Anything is one of a million paths.

Therefore you must always keep in mind that a path is only a path.

If you feel you should not follow it you must not stay with it under any conditions.

To have such clarity you must lead a disciplined life.

Only then will you know that any path is only a path and there is no affront to oneself or to others in dropping it,if that is what your heart tells you to do.

But your decision to keep on the path or to leave it must be free of fear or ambition.

I warn you.

Look at every path closely and deliberately.Try it as many times as you think necessary.

This question is one that only a very old man asks.

Does this path have a heart?All paths are the same,they lead nowhere.They are paths going through the bush or into the bush.

In my own life I could say I have traversed long long paths but I am not anywhere.Ask yourself,does this path have a heart?If it does the path is good,if it doesn’t it is of no use.

Both paths lead nowhere but one has a heart and the other doesn’t.

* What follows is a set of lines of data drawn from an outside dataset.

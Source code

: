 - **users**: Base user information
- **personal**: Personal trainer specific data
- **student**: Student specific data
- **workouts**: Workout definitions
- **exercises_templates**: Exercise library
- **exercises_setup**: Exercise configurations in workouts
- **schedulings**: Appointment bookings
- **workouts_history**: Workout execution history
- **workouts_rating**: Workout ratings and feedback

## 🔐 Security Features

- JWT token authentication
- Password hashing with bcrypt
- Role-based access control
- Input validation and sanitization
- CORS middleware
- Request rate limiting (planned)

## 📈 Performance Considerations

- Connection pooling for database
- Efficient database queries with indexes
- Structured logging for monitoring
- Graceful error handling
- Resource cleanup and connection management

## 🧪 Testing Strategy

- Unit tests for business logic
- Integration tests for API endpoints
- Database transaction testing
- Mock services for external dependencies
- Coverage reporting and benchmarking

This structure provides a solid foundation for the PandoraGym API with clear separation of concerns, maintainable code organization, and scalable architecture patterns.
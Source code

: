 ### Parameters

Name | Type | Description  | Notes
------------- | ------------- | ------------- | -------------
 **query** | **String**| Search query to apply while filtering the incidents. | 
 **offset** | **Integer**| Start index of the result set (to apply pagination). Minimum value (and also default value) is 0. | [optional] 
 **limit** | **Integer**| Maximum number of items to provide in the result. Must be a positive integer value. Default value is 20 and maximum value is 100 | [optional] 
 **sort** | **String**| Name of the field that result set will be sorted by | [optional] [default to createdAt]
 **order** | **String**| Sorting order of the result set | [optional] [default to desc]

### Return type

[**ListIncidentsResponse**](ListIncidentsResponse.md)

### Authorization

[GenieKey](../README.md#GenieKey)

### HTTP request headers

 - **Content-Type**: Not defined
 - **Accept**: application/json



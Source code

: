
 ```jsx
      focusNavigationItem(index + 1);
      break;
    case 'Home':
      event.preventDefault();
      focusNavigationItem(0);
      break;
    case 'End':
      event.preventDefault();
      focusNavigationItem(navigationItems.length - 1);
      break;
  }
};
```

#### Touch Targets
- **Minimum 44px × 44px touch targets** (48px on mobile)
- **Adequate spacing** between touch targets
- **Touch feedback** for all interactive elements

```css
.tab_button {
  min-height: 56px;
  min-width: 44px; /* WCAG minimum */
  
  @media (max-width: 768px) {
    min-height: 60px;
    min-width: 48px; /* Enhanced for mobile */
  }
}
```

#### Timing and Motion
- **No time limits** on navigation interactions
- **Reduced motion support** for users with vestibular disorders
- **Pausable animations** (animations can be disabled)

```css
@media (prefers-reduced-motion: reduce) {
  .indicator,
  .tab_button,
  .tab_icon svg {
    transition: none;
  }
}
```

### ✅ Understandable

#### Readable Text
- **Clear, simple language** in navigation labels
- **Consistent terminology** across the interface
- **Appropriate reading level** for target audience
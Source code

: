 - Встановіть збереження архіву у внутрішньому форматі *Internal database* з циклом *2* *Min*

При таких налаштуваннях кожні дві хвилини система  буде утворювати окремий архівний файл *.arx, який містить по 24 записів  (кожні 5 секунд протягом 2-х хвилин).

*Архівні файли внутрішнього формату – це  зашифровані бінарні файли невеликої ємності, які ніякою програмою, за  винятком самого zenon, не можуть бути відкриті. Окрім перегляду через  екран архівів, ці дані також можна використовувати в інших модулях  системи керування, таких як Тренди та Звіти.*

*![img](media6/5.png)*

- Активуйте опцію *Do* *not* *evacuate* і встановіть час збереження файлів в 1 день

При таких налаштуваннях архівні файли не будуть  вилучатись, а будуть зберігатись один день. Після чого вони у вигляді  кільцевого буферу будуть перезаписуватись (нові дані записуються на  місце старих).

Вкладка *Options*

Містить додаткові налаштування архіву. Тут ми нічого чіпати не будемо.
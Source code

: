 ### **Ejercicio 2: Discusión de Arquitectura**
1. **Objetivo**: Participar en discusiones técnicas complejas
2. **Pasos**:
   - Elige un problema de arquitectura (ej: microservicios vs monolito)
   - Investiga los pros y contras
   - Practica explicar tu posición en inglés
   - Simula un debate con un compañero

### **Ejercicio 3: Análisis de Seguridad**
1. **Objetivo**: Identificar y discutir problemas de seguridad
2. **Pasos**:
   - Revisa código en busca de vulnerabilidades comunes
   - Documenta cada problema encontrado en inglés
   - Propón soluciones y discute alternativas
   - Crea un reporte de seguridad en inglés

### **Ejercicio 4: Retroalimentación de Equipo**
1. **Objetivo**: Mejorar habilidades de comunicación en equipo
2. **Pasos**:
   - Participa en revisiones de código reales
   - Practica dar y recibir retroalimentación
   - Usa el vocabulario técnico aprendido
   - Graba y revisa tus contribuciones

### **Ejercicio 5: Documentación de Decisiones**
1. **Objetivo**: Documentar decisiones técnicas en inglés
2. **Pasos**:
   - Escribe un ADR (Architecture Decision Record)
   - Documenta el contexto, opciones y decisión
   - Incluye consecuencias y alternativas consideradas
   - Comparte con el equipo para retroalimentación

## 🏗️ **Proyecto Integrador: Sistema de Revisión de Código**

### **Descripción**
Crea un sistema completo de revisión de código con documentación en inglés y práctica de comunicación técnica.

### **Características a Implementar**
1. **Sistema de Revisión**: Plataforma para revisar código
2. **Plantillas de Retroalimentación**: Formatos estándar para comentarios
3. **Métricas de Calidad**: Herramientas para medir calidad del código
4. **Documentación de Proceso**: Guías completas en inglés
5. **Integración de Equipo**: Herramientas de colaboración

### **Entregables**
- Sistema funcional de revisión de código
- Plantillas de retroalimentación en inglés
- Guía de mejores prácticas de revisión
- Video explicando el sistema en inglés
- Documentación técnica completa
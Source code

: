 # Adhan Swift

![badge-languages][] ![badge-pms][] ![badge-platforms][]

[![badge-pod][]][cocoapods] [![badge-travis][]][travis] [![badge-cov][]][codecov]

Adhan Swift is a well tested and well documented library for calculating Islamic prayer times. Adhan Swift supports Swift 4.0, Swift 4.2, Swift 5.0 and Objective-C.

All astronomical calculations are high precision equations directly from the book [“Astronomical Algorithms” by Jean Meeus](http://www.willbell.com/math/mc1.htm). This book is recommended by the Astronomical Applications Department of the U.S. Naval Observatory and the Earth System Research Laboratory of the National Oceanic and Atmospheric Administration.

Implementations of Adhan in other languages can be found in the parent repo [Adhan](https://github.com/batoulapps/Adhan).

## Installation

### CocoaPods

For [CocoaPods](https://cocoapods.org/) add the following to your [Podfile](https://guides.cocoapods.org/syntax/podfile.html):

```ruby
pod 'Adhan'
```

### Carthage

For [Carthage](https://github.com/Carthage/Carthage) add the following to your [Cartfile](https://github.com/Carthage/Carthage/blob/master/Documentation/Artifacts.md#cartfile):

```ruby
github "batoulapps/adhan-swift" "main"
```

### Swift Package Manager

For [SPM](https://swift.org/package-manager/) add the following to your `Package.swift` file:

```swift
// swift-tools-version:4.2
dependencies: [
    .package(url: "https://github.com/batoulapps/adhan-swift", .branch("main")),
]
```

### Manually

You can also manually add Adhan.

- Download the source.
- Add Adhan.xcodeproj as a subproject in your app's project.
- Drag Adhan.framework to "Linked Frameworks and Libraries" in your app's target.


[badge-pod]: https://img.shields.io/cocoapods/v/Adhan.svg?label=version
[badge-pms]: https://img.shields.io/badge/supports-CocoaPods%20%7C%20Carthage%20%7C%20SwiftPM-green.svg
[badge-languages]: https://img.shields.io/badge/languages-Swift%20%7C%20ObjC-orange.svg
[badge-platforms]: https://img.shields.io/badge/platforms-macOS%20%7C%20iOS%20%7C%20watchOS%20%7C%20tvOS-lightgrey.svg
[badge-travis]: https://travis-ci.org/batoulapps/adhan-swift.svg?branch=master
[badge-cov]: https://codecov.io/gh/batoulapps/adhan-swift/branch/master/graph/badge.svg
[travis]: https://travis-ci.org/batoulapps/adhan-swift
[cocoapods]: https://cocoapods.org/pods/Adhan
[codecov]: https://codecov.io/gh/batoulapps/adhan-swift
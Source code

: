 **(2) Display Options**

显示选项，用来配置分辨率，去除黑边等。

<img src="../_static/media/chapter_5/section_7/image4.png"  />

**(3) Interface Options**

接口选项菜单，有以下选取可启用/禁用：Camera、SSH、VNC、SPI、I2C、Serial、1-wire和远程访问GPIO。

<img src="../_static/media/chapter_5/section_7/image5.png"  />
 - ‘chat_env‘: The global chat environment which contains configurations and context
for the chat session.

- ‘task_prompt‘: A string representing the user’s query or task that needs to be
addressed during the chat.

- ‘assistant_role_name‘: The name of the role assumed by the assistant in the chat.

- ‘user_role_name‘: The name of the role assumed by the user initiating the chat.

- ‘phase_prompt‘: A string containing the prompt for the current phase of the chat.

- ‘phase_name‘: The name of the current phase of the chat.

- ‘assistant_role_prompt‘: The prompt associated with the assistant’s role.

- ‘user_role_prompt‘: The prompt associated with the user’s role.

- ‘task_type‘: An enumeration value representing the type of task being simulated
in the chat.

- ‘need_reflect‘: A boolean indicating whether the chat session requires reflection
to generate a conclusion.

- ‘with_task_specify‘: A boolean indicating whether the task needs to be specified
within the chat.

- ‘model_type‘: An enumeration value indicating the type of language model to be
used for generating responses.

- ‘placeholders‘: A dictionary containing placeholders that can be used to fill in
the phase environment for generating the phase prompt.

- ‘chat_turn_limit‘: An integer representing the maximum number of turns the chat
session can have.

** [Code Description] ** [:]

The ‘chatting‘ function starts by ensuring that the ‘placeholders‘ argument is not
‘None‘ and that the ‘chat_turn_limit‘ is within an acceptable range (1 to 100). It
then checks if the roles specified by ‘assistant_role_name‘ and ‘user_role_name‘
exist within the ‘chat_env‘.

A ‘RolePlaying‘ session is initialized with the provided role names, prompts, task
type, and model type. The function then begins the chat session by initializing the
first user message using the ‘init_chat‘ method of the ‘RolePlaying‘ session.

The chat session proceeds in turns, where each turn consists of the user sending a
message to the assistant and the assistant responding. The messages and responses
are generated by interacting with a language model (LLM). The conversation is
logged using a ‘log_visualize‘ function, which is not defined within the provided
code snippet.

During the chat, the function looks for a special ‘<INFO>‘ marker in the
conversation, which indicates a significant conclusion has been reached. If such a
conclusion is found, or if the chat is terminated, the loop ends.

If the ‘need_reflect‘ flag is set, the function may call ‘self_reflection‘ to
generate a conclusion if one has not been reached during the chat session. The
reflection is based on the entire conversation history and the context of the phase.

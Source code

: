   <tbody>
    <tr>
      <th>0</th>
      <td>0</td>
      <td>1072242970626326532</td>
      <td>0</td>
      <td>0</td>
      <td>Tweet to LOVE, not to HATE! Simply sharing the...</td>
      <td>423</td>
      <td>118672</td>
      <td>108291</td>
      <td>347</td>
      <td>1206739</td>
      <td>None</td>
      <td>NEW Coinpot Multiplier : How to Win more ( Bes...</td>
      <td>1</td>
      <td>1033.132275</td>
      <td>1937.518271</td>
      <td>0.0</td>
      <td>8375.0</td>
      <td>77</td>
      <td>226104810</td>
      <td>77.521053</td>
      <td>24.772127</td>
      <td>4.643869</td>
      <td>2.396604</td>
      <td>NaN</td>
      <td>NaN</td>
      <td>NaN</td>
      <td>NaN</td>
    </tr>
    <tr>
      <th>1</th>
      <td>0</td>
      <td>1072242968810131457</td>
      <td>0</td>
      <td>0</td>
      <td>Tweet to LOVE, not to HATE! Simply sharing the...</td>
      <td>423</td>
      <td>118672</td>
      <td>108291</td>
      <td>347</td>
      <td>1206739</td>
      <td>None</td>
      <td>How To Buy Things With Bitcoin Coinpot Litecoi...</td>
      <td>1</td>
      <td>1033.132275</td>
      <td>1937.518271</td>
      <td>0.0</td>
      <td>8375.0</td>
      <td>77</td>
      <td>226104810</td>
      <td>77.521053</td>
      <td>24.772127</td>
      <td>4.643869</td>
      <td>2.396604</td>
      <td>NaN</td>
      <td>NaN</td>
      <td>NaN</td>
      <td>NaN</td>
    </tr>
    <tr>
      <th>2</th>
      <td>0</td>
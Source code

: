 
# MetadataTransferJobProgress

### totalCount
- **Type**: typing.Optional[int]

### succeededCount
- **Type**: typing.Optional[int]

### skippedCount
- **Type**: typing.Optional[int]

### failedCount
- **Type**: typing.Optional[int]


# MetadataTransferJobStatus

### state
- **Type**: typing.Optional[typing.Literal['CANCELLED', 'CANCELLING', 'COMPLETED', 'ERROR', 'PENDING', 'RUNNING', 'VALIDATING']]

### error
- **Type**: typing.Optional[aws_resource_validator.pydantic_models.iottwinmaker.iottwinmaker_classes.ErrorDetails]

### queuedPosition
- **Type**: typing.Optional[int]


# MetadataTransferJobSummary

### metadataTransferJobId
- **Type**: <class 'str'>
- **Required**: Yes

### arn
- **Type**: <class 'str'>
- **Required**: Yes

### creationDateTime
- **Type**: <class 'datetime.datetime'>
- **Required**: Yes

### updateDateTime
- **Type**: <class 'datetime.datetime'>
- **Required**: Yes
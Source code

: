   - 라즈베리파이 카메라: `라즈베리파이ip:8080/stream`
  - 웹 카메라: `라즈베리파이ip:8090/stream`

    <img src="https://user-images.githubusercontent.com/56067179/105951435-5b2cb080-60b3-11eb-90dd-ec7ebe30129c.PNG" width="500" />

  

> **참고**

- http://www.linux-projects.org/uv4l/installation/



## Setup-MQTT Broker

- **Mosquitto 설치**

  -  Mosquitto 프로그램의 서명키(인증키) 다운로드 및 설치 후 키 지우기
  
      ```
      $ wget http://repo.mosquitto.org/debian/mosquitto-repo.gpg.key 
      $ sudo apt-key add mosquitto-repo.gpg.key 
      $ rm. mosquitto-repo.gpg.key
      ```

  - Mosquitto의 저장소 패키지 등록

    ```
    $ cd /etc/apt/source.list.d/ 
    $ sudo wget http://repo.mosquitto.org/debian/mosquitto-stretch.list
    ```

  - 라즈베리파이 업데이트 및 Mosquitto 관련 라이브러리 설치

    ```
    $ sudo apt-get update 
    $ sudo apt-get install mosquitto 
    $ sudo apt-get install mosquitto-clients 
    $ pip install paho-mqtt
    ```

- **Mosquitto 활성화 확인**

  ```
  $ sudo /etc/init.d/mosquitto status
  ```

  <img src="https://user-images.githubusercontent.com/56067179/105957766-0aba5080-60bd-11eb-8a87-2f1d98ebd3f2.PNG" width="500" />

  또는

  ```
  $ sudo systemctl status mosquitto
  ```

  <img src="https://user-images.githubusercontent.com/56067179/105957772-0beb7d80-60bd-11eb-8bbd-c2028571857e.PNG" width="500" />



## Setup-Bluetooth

One makes for a joyful journey and as long as you follow it you are one with it.The other will make you curse your life.One makes you strong,the other weakens you.

Before you embark on any path ask the question,does this path have a heart?

If the answer is no,you will know it and then you must choose another path.

The trouble is that nobody asks the question.And when a man finally realizes that he has taken a path without a heart the path is ready to kill him.

At that point very few men can stop to deliberate and leave the path.A path without a heart is never enjoyable.You have to work hard even to take it.On the other hand,a path with heart is easy.It does not make you work at liking it.

I have told you that to choose a path you must be free from fear and ambition.

The desire to learn is not ambition.It is our lot as men to want to know.

The path without a heart will turn against men and destroy them.

It does not take much to die and to seek death is to seek nothing.

For me there is only traveling on the paths that have a heart.On any path that may have a heart.There I travel,and the only worthwhile challenge for me is to traverse its full length.

And there I travel looking,looking, breathlessly!